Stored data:
◆ ◆ ◆ ◆ ◆ ◆ ◆

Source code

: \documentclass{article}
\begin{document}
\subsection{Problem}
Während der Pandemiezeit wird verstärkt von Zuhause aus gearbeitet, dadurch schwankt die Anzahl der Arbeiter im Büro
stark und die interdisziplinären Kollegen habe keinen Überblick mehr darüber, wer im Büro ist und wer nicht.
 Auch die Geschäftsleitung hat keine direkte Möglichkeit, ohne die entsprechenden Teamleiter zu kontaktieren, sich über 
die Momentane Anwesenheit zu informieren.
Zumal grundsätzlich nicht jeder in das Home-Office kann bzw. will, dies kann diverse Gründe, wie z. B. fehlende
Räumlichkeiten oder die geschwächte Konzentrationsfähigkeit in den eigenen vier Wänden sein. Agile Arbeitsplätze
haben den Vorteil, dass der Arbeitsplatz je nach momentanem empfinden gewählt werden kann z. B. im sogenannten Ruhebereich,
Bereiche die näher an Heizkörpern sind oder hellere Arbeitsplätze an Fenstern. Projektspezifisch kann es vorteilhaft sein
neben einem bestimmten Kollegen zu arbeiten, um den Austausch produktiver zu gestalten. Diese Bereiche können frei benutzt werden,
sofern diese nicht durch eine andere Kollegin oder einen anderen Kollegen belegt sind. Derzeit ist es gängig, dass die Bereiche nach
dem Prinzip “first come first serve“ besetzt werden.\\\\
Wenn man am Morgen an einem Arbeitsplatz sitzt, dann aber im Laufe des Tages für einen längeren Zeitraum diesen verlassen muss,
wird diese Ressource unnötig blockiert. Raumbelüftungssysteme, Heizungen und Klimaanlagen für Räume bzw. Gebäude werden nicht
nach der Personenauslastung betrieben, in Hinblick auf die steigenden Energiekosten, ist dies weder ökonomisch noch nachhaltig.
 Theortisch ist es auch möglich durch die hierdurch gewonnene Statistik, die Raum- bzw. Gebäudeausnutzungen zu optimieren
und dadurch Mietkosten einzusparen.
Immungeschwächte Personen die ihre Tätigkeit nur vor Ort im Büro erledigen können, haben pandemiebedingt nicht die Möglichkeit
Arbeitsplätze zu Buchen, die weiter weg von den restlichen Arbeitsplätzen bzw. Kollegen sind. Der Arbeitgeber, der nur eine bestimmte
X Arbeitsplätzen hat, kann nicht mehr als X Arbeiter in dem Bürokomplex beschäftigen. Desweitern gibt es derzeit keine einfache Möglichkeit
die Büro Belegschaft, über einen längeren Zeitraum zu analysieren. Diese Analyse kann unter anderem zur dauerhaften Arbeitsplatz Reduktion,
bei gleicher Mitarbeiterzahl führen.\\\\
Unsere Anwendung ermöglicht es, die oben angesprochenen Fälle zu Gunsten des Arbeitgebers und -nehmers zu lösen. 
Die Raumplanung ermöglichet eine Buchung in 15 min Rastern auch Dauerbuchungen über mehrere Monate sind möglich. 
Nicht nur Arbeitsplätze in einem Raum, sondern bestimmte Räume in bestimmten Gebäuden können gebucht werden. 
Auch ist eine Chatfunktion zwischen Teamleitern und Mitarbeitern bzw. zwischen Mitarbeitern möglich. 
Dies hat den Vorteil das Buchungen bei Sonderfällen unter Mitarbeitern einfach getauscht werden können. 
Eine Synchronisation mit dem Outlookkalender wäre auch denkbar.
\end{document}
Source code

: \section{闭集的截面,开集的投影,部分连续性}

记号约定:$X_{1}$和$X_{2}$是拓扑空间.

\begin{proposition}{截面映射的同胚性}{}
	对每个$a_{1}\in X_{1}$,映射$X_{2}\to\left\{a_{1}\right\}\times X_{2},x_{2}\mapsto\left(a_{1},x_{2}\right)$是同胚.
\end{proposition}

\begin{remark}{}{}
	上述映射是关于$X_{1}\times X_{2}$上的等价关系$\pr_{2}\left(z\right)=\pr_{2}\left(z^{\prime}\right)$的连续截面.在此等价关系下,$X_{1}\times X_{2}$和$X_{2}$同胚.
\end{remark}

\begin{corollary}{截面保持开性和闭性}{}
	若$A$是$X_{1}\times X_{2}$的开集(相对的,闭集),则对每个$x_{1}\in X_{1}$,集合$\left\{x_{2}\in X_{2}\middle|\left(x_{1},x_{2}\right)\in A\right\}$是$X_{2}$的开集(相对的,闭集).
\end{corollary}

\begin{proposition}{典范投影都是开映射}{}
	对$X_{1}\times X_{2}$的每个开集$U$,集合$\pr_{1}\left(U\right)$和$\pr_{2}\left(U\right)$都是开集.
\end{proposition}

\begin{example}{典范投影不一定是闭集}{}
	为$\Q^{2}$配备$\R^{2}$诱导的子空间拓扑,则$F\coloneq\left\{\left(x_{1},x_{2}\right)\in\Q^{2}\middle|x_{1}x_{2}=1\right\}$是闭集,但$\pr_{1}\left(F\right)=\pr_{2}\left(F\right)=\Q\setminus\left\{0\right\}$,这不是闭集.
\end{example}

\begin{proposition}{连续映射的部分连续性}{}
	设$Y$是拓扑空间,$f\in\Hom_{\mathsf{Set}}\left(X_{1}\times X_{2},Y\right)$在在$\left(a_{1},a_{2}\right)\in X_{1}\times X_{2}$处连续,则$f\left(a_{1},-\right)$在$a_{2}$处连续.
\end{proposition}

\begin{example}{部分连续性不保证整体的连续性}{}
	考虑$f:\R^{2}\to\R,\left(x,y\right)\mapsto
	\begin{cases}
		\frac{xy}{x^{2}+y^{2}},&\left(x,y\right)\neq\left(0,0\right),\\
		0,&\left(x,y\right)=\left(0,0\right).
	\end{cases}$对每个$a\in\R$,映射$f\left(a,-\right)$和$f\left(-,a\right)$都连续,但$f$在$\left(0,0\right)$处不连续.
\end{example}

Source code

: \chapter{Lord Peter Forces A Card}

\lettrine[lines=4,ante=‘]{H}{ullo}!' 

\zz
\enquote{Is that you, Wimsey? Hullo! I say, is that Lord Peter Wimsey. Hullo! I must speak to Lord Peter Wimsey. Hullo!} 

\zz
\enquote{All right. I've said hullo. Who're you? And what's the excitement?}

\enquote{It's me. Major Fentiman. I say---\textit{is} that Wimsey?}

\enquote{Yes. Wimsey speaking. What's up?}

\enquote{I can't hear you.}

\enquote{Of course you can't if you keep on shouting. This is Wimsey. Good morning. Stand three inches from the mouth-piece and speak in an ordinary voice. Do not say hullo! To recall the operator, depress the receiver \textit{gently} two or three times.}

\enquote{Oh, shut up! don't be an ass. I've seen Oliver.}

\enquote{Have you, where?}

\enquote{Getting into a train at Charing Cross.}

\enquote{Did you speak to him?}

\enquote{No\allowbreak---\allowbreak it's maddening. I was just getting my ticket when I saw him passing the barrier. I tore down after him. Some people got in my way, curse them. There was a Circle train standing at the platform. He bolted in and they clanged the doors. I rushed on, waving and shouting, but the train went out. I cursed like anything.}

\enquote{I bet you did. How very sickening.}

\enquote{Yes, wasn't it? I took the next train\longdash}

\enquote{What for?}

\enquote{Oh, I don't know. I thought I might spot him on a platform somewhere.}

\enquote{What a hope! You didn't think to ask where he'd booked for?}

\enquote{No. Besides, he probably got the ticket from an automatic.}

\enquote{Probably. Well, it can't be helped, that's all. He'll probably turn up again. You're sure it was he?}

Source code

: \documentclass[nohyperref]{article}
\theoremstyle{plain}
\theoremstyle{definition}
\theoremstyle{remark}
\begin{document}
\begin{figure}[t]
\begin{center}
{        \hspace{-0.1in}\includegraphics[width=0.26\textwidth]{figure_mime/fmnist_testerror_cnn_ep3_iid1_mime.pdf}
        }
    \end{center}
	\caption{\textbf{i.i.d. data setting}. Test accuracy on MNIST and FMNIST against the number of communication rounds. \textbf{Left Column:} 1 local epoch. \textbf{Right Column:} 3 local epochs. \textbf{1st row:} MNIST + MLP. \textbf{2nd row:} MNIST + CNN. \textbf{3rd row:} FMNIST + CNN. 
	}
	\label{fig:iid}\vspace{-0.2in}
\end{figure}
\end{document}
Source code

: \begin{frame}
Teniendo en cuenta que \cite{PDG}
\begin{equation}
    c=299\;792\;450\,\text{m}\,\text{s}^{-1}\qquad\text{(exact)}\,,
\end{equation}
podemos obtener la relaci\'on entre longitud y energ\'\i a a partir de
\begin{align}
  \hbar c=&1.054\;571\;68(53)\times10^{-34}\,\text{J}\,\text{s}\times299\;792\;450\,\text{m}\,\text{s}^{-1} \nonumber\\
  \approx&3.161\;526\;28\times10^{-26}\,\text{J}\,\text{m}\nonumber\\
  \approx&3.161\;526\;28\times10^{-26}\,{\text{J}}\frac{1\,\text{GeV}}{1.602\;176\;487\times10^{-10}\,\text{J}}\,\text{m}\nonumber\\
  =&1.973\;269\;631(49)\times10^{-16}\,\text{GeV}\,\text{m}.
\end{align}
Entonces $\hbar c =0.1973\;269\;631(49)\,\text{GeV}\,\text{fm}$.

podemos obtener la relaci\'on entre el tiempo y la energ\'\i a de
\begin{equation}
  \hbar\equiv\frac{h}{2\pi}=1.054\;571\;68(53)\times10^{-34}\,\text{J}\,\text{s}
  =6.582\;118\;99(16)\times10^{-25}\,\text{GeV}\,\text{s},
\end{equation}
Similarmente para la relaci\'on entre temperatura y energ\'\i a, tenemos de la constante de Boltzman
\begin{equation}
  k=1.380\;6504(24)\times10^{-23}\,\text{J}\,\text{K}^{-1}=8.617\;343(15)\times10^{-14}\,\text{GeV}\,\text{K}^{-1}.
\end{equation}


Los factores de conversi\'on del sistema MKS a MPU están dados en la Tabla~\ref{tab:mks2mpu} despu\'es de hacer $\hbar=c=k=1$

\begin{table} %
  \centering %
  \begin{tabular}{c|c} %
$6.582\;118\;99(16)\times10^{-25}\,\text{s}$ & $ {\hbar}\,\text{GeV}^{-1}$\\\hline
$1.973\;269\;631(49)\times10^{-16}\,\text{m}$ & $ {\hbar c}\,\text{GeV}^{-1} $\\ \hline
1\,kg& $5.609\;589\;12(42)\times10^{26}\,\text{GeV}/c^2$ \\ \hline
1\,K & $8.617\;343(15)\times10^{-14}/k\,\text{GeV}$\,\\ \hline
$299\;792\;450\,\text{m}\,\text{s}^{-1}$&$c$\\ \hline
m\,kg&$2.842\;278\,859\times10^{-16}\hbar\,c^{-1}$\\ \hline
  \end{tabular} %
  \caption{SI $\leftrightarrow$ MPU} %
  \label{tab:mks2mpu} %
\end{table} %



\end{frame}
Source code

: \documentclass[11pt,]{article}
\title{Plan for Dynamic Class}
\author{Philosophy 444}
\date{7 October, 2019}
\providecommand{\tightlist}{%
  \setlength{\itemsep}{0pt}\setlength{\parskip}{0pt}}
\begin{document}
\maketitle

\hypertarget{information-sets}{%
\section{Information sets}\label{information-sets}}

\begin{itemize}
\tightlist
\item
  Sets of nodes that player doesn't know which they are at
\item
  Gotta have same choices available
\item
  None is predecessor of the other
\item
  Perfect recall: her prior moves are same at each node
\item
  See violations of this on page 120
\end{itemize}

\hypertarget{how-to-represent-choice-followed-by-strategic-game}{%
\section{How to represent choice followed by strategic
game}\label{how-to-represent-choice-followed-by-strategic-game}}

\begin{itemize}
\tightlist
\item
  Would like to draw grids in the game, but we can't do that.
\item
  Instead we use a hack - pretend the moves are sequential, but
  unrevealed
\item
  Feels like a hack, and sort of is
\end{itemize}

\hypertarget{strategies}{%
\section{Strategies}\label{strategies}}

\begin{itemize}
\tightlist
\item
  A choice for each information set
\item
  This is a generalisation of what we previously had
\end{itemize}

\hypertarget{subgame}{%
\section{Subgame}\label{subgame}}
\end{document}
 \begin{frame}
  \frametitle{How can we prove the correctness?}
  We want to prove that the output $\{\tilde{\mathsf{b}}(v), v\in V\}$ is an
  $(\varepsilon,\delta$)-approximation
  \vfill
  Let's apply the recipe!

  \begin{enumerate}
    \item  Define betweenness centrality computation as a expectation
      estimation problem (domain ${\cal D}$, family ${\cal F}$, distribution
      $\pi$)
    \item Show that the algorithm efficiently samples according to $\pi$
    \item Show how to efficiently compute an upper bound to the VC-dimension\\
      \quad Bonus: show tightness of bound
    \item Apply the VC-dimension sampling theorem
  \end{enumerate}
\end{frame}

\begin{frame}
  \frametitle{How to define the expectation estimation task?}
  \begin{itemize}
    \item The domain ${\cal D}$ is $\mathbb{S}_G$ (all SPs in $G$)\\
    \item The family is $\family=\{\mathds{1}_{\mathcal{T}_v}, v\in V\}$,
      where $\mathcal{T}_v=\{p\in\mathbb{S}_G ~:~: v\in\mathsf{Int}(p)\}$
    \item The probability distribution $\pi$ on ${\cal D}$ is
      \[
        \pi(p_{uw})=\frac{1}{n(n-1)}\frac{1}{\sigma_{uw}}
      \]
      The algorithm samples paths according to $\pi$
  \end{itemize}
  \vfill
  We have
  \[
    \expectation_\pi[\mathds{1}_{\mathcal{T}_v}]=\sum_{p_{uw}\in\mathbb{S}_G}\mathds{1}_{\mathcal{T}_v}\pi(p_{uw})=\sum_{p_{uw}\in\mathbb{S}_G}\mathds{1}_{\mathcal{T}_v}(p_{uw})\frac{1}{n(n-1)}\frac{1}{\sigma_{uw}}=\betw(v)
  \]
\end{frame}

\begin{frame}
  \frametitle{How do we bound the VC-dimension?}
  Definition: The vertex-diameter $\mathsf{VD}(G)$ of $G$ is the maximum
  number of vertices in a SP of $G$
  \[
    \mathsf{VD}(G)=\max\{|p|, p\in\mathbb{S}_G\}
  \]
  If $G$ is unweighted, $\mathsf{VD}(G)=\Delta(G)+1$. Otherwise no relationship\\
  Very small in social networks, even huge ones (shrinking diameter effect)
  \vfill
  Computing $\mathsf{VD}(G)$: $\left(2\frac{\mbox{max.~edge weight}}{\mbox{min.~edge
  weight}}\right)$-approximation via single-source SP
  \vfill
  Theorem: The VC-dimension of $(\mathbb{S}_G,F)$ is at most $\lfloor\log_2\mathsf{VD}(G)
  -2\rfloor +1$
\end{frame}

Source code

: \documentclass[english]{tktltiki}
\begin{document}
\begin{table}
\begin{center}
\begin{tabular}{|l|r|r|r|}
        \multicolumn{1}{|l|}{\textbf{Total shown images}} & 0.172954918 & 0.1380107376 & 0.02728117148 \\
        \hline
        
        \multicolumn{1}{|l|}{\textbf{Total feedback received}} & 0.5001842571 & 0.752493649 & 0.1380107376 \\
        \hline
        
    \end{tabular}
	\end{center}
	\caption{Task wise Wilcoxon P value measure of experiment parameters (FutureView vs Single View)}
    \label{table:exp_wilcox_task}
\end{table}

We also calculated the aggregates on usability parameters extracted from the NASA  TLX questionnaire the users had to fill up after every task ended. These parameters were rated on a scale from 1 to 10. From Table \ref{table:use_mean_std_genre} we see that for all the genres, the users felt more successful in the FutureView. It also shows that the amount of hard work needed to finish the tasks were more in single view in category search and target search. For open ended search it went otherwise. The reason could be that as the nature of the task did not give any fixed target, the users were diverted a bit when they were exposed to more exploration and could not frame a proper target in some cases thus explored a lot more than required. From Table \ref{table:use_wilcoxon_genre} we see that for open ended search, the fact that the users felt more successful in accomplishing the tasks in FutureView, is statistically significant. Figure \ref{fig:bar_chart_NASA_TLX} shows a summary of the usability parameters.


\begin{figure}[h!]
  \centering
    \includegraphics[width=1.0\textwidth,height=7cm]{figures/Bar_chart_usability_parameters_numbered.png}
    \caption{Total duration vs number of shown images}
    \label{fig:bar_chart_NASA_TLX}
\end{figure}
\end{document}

◆ ◆ ◆ ◆ ◆ ◆ ◆

What the task requires:
Where does "cases" appear in the records above? Copy each line that holds it.

Response for this exercise:
	\begin{cases}
	\end{cases}$对每个$a\in\R$,映射$f\left(a,-\right)$和$f\left(-,a\right)$都连续,但$f$在$\left(0,0\right)$处不连续.
We also calculated the aggregates on usability parameters extracted from the NASA  TLX questionnaire the users had to fill up after every task ended. These parameters were rated on a scale from 1 to 10. From Table \ref{table:use_mean_std_genre} we see that for all the genres, the users felt more successful in the FutureView. It also shows that the amount of hard work needed to finish the tasks were more in single view in category search and target search. For open ended search it went otherwise. The reason could be that as the nature of the task did not give any fixed target, the users were diverted a bit when they were exposed to more exploration and could not frame a proper target in some cases thus explored a lot more than required. From Table \ref{table:use_wilcoxon_genre} we see that for open ended search, the fact that the users felt more successful in accomplishing the tasks in FutureView, is statistically significant. Figure \ref{fig:bar_chart_NASA_TLX} shows a summary of the usability parameters.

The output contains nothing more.